Comme prévu, lorsque les tests ont été effectués, les cellules autour de ces dépôts amyloïdes-β avaient moins d’activité GLT-1. Cela signifiait que les cellules dans la région souffraient d’un environnement toxique et que les neurones finiraient par subir une mort prématurée. Pour les chercheurs, cela a aidé à prouver que l’amyloïde-β était en effet toxique et causait la mort cellulaire. Pourtant, cette preuve ne représentait que la première étape. La prochaine était de tenter de restaurer les niveaux de GLT-1 dans l’espoir de contrer les effets de l’amyloïde-β. Pour ce faire, ils ont pris une approche ayant fait ses preuves depuis dix ans pour protéger le cerveau. Ils ont utilisé des antibiotiques.
Bien que la plupart des gens considèrent les antibiotiques uniquement comme des tueurs de bactéries, ces produits chimiques ont également la capacité de changer la dynamique de nos systèmes corporels. Un médicament particulier, la ceftriaxone, peut à lui seul augmenter les niveaux de GLT-1 dans le système nerveux. Pour l’équipe de MacVicar, ceci offrait une opportunité parfaite de voir s’ils pouvaient inverser les effets de l’amyloïde-β. Lorsque les souris ont été traitées avec l’antibiotique, les résultats ont été remarquables. Le médicament a fait exactement comme prévu et a causé une augmentation des niveaux de GLT-1. Les effets toxiques de la zone ont aussi diminué. Le glutamate est revenu à sa dynamique habituelle et les cellules ont eu un certain répit de l’environnement toxique, au moins pendant un court laps de temps.

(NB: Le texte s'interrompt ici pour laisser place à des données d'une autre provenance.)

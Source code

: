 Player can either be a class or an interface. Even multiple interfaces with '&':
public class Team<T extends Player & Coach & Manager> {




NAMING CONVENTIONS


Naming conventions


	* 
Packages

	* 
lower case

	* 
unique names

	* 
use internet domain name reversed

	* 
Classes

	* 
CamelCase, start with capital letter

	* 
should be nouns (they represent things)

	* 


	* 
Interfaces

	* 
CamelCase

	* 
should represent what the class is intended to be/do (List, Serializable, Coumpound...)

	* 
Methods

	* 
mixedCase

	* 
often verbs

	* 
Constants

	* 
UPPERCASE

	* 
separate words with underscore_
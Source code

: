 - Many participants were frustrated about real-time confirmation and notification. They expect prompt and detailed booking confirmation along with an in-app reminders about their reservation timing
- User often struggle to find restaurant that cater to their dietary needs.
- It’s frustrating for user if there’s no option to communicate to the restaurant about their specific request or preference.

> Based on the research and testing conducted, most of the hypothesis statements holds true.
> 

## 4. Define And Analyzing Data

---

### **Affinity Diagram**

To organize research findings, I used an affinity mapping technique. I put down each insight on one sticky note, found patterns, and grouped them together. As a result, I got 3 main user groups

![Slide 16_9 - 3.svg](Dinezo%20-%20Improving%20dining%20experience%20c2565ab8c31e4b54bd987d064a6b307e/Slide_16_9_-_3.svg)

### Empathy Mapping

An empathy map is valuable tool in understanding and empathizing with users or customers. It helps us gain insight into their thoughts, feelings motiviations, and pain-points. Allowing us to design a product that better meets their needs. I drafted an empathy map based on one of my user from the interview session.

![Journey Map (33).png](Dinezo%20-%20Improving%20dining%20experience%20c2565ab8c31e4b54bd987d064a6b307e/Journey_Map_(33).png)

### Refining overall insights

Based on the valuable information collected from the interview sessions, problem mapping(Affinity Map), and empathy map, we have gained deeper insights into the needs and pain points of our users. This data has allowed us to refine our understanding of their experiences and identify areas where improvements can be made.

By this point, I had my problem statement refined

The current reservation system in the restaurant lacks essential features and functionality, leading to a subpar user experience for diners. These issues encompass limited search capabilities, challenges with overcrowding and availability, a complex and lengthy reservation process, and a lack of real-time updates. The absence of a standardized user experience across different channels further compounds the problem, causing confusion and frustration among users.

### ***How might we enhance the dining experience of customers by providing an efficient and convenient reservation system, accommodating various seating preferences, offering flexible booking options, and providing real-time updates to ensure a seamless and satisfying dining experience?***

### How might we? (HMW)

Ces résultats fournissent un lien réel entre la formation de plaques d’amyloïde-β et la mort cellulaire dans la région environnante. Comme prévu, la clé de cette étude a été GLT-1, suggérant que cette protéine devrait être considérée comme une priorité dans la compréhension de la progression de la maladie. Cette découverte offre un nouvel espoir de traitement. Bien que la ceftriaxone ne soit pas actuellement utilisée pour l’Alzheimer, son potentiel est important. Elle n’éliminerait pas la maladie, mais pourrait mener à de nouvelles stratégies de gestion des symptômes pour aider les centaines de milliers de Canadiens souffrant de cette maladie.
Article de recherche original:
Hefendehl JK, LeDue J, Ko RW, Mahler J, Murphy TH, MacVicar BA. Mapping synaptic glutamate transporter dysfunction in vivo to regions surrounding Aβ plaques by iGluSnFR two-photon imaging. Nat Commun. 2016 Nov 11;7:13441. doi: 10.1038/ncomms13441.